**Your instructions**
Return only those lines of the records below in which "Goryunov" appears.

**Dataset records**
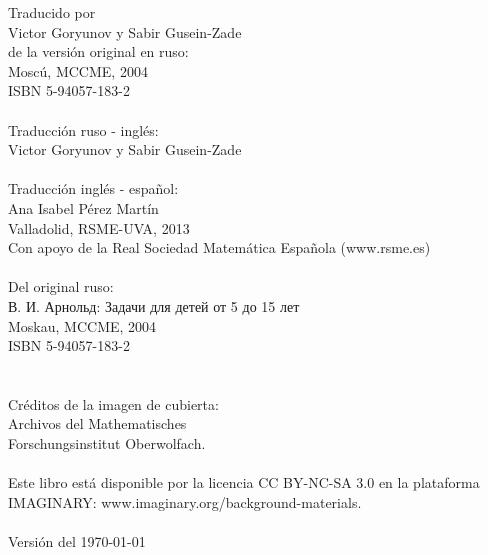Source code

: \documentclass[12pt]{article}  %
\begin{document}
{%
\noindent
Traducido por \\
Victor Goryunov y Sabir Gusein-Zade \\
de la versi\'on original en ruso: \\
Mosc\'u, MCCME, 2004 \\
ISBN 5-94057-183-2\\
\\
Traducci\'on ruso - ingl\'es:\\
Victor Goryunov y Sabir Gusein-Zade\\
\\
Traducci\'on ingl\'es - espa\~{n}ol:\\
Ana Isabel P\'erez Mart\'in\\
Valladolid, RSME-UVA, 2013\\
Con apoyo de la Real Sociedad Matem\'atica Espa\~{n}ola (www.rsme.es)\\
\\
Del original ruso:\\
\textrussian{В. И. Арнольд: Задачи для детей от 5 до 15 лет}\\
Moskau, MCCME, 2004\\
ISBN 5-94057-183-2\\
\\
\\
Cr\'editos de la imagen de cubierta:\\
Archivos del 
Mathematisches \\Forschungsinstitut Oberwolfach.\\
\\
Este libro est\'a disponible por la licencia CC BY-NC-SA 3.0 en la plataforma IMAGINARY: www.imaginary.org/background-materials.\\
\\
Versión del \today
}
\end{document}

**Task output**
Victor Goryunov y Sabir Gusein-Zade \\
Victor Goryunov y Sabir Gusein-Zade\\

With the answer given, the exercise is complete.